=== TASK DESCRIPTION ===
Find the lines in the records that carry the word "cdot". Copy each one.

________________________________________

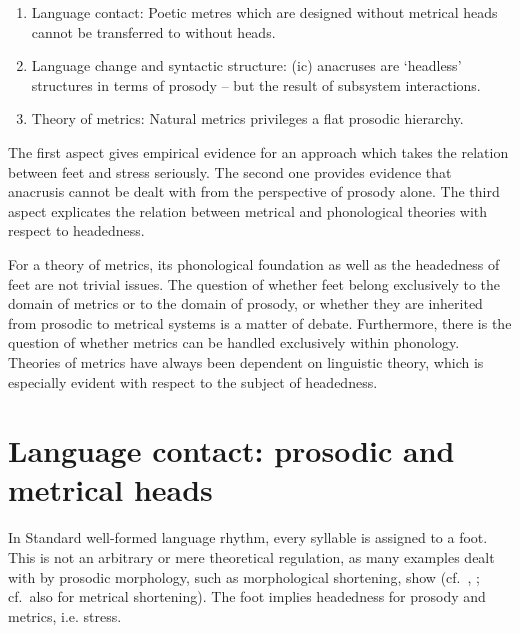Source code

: \documentclass[output=paper
  ,nobabel
  ,uniformtopskip %
]{langscibook}
\begin{document}
\begin{sloppypar}
\begin{enumerate}
    \item Language contact: Poetic metres which are designed without metrical heads cannot be transferred to  without heads.

    \item Language change and syntactic structure: (ic) anacruses are `headless' structures in terms of prosody – but the result of subsystem interactions.

    \item Theory of metrics: Natural metrics privileges a flat prosodic hierarchy.
\end{enumerate}
\end{sloppypar}

\largerpage
\noindent
The first aspect gives empirical evidence for an approach which takes the relation between feet and stress seriously. The second one provides evidence that anacrusis cannot be dealt with from the perspective of prosody alone. The third aspect explicates the relation between metrical and phonological theories with respect to headedness.

For a theory of metrics, its phonological foundation as well as the headedness of feet are not trivial issues. The question of whether feet belong exclusively to the domain of metrics or to the domain of prosody, or whether they are inherited from prosodic to metrical systems is a matter of debate. Furthermore, there is the question of whether metrics can be handled exclusively within phonology. Theories of metrics have always been dependent on linguistic theory, which is especially evident with respect to the subject of headedness. 

\section{Language contact: prosodic and metrical heads}\label{sec-languagecontact}

In Standard  well-formed language rhythm, every syllable is assigned to a foot. This is not an
arbitrary or mere theoretical regulation, as many examples dealt with by prosodic morphology, such
as morphological shortening, show (cf.\ \eg \citealt{LibermanPrince1977}, \citealt{Vennemann1995};
cf.\ also \citealt{DresherLahiri2005} for metrical shortening). The foot implies headedness for
 prosody and metrics, i.e. stress.
\end{document}
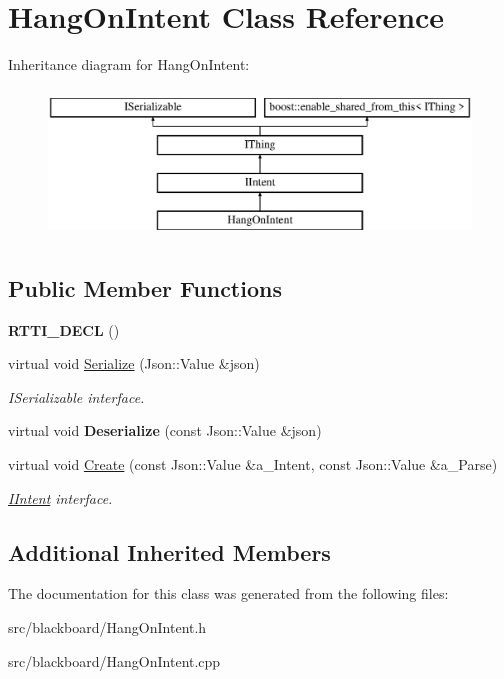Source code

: \hypertarget{class_hang_on_intent}{}\section{Hang\+On\+Intent Class Reference}
\label{class_hang_on_intent}
Inheritance diagram for Hang\+On\+Intent\+:\begin{figure}[H]
\begin{center}
\leavevmode
\includegraphics[height=4.000000cm]{class_hang_on_intent}
\end{center}
\end{figure}
\subsection*{Public Member Functions}
\begin{DoxyCompactItemize}
\item 
\mbox{\label{class_hang_on_intent_a6aae7586d857c51ab5750e22fea02a53}} 
{\bfseries R\+T\+T\+I\+\_\+\+D\+E\+CL} ()
\item 
\mbox{\label{class_hang_on_intent_a719fd82c385db7900d4357ca61382a2a}} 
virtual void \hyperlink{class_hang_on_intent_a719fd82c385db7900d4357ca61382a2a}{Serialize} (Json\+::\+Value \&json)
\begin{DoxyCompactList}\small\item\em I\+Serializable interface. \end{DoxyCompactList}\item 
\mbox{\label{class_hang_on_intent_aaed7e275cd8aa7455498a72c8f1fc087}} 
virtual void {\bfseries Deserialize} (const Json\+::\+Value \&json)
\item 
\mbox{\label{class_hang_on_intent_a1607b79d7bbe5bed5768177186c69458}} 
virtual void \hyperlink{class_hang_on_intent_a1607b79d7bbe5bed5768177186c69458}{Create} (const Json\+::\+Value \&a\+\_\+\+Intent, const Json\+::\+Value \&a\+\_\+\+Parse)
\begin{DoxyCompactList}\small\item\em \hyperlink{class_i_intent}{I\+Intent} interface. \end{DoxyCompactList}\end{DoxyCompactItemize}
\subsection*{Additional Inherited Members}


The documentation for this class was generated from the following files\+:\begin{DoxyCompactItemize}
\item 
src/blackboard/Hang\+On\+Intent.\+h\item 
src/blackboard/Hang\+On\+Intent.\+cpp\end{DoxyCompactItemize}
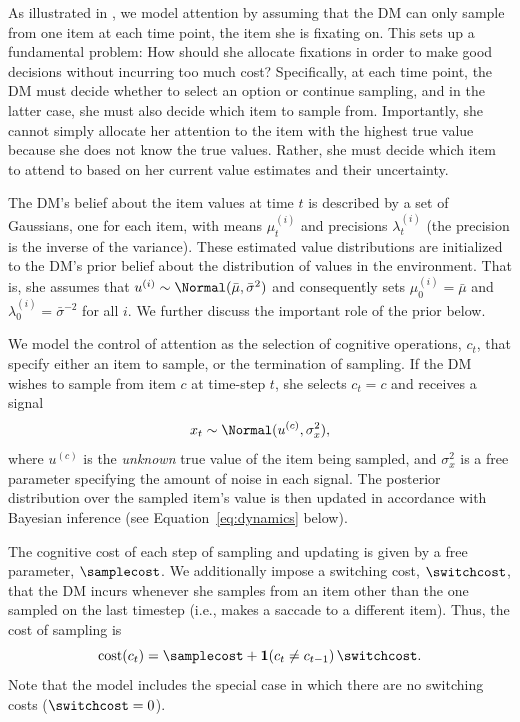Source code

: As illustrated in , we model attention by assuming that the DM can only sample from one item at each time point, the item she is fixating on. This sets up a fundamental problem: How should she allocate fixations in order to make good decisions without incurring too much cost? Specifically, at each time point, the DM must decide whether to select an option or continue sampling, and in the latter case, she must also decide which item to sample from. Importantly, she cannot simply allocate her attention to the item with the highest true value because she does not know the true values. Rather, she must decide which item to attend to based on her current value estimates and their uncertainty. 

The DM's belief about the item values at time $t$ is described by a set of Gaussians, one for each item, with means $\mu_t^{(i)}$ and precisions $\lambda_t^{(i)}$ (the precision is the inverse of the variance). These estimated value distributions are initialized to the DM's prior belief about the distribution of values in the environment. That is, she assumes that $u^{(i)} \sim \Normal(\bar{\mu}, \bar{\sigma}^2)$ and consequently sets $\mu_0^{(i)} = \bar{\mu}$ and $\lambda_0^{(i)} = \bar{\sigma}^{-2}$ for all $i$. We further discuss the important role of the prior below.

We model the control of attention as the selection of cognitive operations, $c_t$, that specify either an item to sample, or the termination of sampling. If the DM wishes to sample from item $c$ at time-step $t$, she selects $c_t=c$ and receives a signal
\begin{equation}\label{eq:signal}
x_{t}\sim \Normal(u^{(c)},\sigma_{x}^{2}),  
\end{equation}
where $u^{(c)}$ is the \emph{unknown} true value of the item being sampled, and $\sigma_{x}^{2}$ is a free parameter specifying the amount of noise in each signal. The posterior distribution over the sampled item's value is then updated in accordance with Bayesian inference (see Equation~\ref{eq:dynamics} below).

The cognitive cost of each step of sampling and updating is given by a free parameter, $\samplecost$. We additionally impose a switching cost, $\switchcost$, that the DM incurs whenever she samples from an item other than the one sampled on the last timestep (i.e., makes a saccade to a different item). Thus,
the cost of sampling is 
\begin{equation}
  \label{eq:cost}
  \text{cost}(c_t) = \samplecost + \mathbf{1}(c_{t}\neq c_{t-1})\,\switchcost.
\end{equation}
Note that the model includes the special case in which there are no switching costs ($\switchcost=0$).

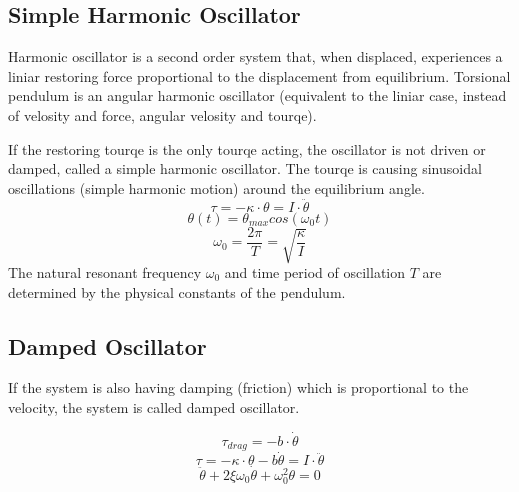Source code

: \documentclass[\main/master.tex]{subfiles}
\begin{document}
\subsection{Simple Harmonic Oscillator}
Harmonic oscillator is a second order system that, when displaced, experiences a liniar restoring force proportional to the displacement from equilibrium. Torsional pendulum is an angular harmonic oscillator (equivalent to the liniar case, instead of velosity and force, angular velosity and tourqe).
\par

If the restoring tourqe is the only tourqe acting, the oscillator is not driven or damped, called a simple harmonic oscillator. The tourqe is causing sinusoidal oscillations (simple harmonic motion) around the equilibrium angle.  
\begin{equation}
\tau = -\kappa\cdot\theta  = I\cdot\ddot{\theta}   \label{eqn:undamped_motion_equation}
\end{equation}
\begin{equation}
\theta(t) = \theta_{max}cos(\omega_0 t )    \label{eqn:undamped_motion_equation}
\end{equation}
\begin{equation}
\omega_0  = \frac{2\pi}{T} = \sqrt{\frac{\kappa}{I}}   \label{eqn:undamped_motion_equation}
\end{equation}
The natural resonant frequency $\omega_0$ and time period of oscillation $T$ are determined by the physical constants of the pendulum.
\subsection{Damped Oscillator}
If the system is also having damping (friction) which is proportional to the velocity, the system is called damped oscillator.


\begin{equation}
\tau_{drag} = -b\cdot\dot{\theta}   \label{eqn:friction_tourqe}
\end{equation} 
\begin{equation}
\tau = -\kappa\cdot\theta - b\dot{\theta}  = I\cdot\ddot{\theta}   \label{eqn:damped_motion_equation}
\end{equation} 
\begin{equation}
\ddot{\theta} + 2\xi\omega_0\dot{\theta} + \omega_0^2\theta = 0   \label{eqn:damped_motion_equation}
\end{equation}
\end{document}
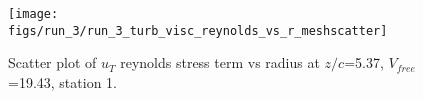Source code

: \begin{figure}[H]
\centering
\texttt{[image: figs/run\_3/run\_3\_turb\_visc\_reynolds\_vs\_r\_meshscatter]}
\caption{Scatter plot of $
u_T$ reynolds stress term vs radius at $z/c$=5.37, $V_{free}$=19.43, station 1.}
\label{fig:run_3_turb_visc_reynolds_vs_r_meshscatter}
\end{figure}



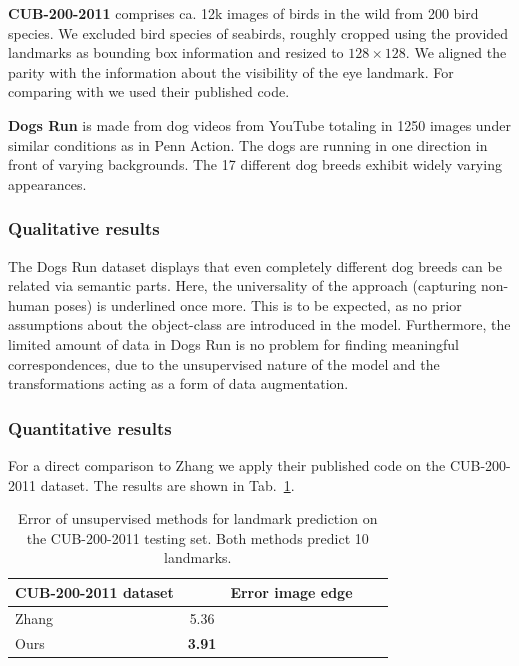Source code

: 
		\begin{tcolorbox}
			\textbf{CUB-200-2011} \cite{wah11birds} comprises ca. 12k images of birds in the wild from 200 bird species.
			We excluded bird species of seabirds, roughly cropped using the provided landmarks as bounding box information and resized to $128\times128$.
			We aligned the parity with the information about the visibility of the eye landmark.
			For comparing with \cite{zhang18} we used their published code.
		\end{tcolorbox}
		\begin{tcolorbox}
			\textbf{Dogs Run} is made from dog videos from YouTube totaling in 1250 images under similar conditions as in Penn Action. The dogs are running in one direction in front of varying backgrounds. The 17 different dog breeds exhibit widely varying appearances.
		\end{tcolorbox}

		\subsubsection{Qualitative results}
			The Dogs Run dataset displays that even completely different dog breeds can be related via semantic parts.
			Here, the universality of the approach (capturing non-human poses) is underlined once more.
			This is to be expected, as no prior assumptions about the object-class are introduced in the model.
			Furthermore, the limited amount of data in Dogs Run is no problem for finding meaningful correspondences, due to the unsupervised nature of the model and the transformations acting as a form of data augmentation.

		\subsubsection{Quantitative results}

			For a direct comparison to Zhang \etal \cite{zhang18} we apply their published code on the CUB-200-2011 dataset. The results are shown in Tab.~\ref{tab:birds}.

			\begin{table}[t]
				\caption{Error of unsupervised methods for landmark prediction on the CUB-200-2011 testing set. Both methods predict 10 landmarks.}
				\label{tab:birds}
				\centering
				\begin{tabular}{l|cccc}
					\hline
					CUB-200-2011 dataset&  & Error \wrt image edge\\
					\hline
					Zhang \cite{zhang18} & 5.36 \\
					Ours  & \textbf{3.91}  \\ \hline
				\end{tabular}
			\end{table}


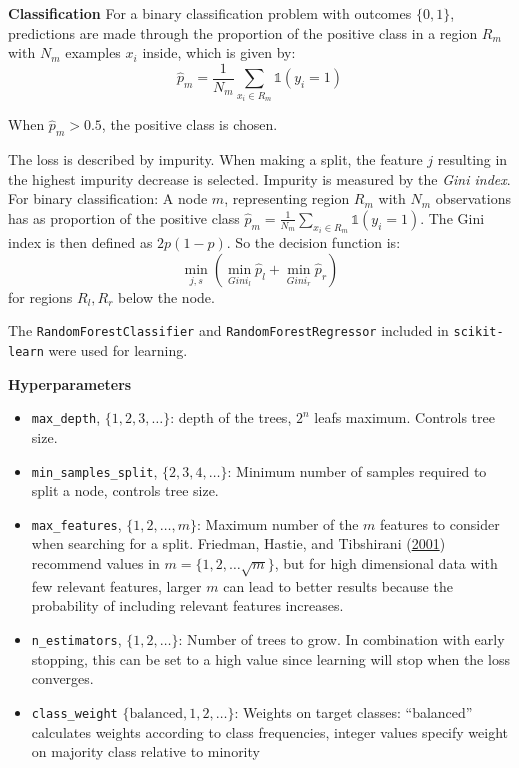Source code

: \documentclass[
  11pt,
  a4paper,
  DIV=12,captions=tableheading,oneside,titlepage]{scrbook}
\providecommand{\tightlist}{%
  \setlength{\itemsep}{0pt}\setlength{\parskip}{0pt}}
\begin{document}
\textbf{Classification} For a binary classification problem with outcomes \(\{0,1\}\), predictions are made through the proportion of the positive class in a region \(R_m\) with \(N_m\) examples \(x_i\) inside, which is given by: \begin{equation}
\hat{p}_m = \frac{1}{N_m} \sum_{x_i \in R_m} \mathbb{1}(y_i = 1)
\label{eq:cart-class}
\end{equation}

When \(\hat{p}_m>0.5\), the positive class is chosen.

The loss is described by impurity. When making a split, the feature \(j\) resulting in the highest impurity decrease is selected. Impurity is measured by the \emph{Gini index}. For binary classification: A node \(m\), representing region \(R_m\) with \(N_m\) observations has as proportion of the positive class \(\hat{p}_m = \frac{1}{N_m} \sum_{x_i \in R_m} \mathbb{1}(y_i = 1)\). The Gini index is then defined as \(2p(1-p)\). So the decision function is: \begin{equation}
\min_{j,s}(\min_{Gini_l} \hat{p}_l + \min_{Gini_r} \hat{p}_r)
\label{eq:cart-class-dec}
\end{equation} for regions \(R_l, R_r\) below the node.

The \texttt{RandomForestClassifier} and \texttt{RandomForestRegressor} included in \texttt{scikit-learn} were used for learning.

\textbf{Hyperparameters}

\begin{itemize}
\tightlist
\item
  \texttt{max\_depth}, \(\{1,2,3, \ldots\}\): depth of the trees, \(2^n\) leafs maximum. Controls tree size.
\item
  \texttt{min\_samples\_split}, \(\{2,3,4,\ldots\}\): Minimum number of samples required to split a node, controls tree size.
\item
  \texttt{max\_features}, \(\{1, 2, \ldots, m\}\): Maximum number of the \(m\) features to consider when searching for a split. Friedman, Hastie, and Tibshirani (\protect\hyperlink{ref-friedman2001elements}{2001}) recommend values in \(m = \{1, 2, \ldots \sqrt{m}\}\), but for high dimensional data with few relevant features, larger \(m\) can lead to better results because the probability of including relevant features increases.
\item
  \texttt{n\_estimators}, \(\{1, 2, \ldots\}\): Number of trees to grow. In combination with early stopping, this can be set to a high value since learning will stop when the loss converges.
\item
  \texttt{class\_weight} \(\{\text{balanced}, 1,2,\ldots\}\): Weights on target classes: ``balanced'' calculates weights according to class frequencies, integer values specify weight on majority class relative to minority
\end{itemize}
\end{document}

________________________________________

=== FINISHED EXERCISE ===
\tau = -\kappa\cdot\theta  = I\cdot\ddot{\theta}   \label{eqn:undamped_motion_equation}
\tau_{drag} = -b\cdot\dot{\theta}   \label{eqn:friction_tourqe}
\tau = -\kappa\cdot\theta - b\dot{\theta}  = I\cdot\ddot{\theta}   \label{eqn:damped_motion_equation}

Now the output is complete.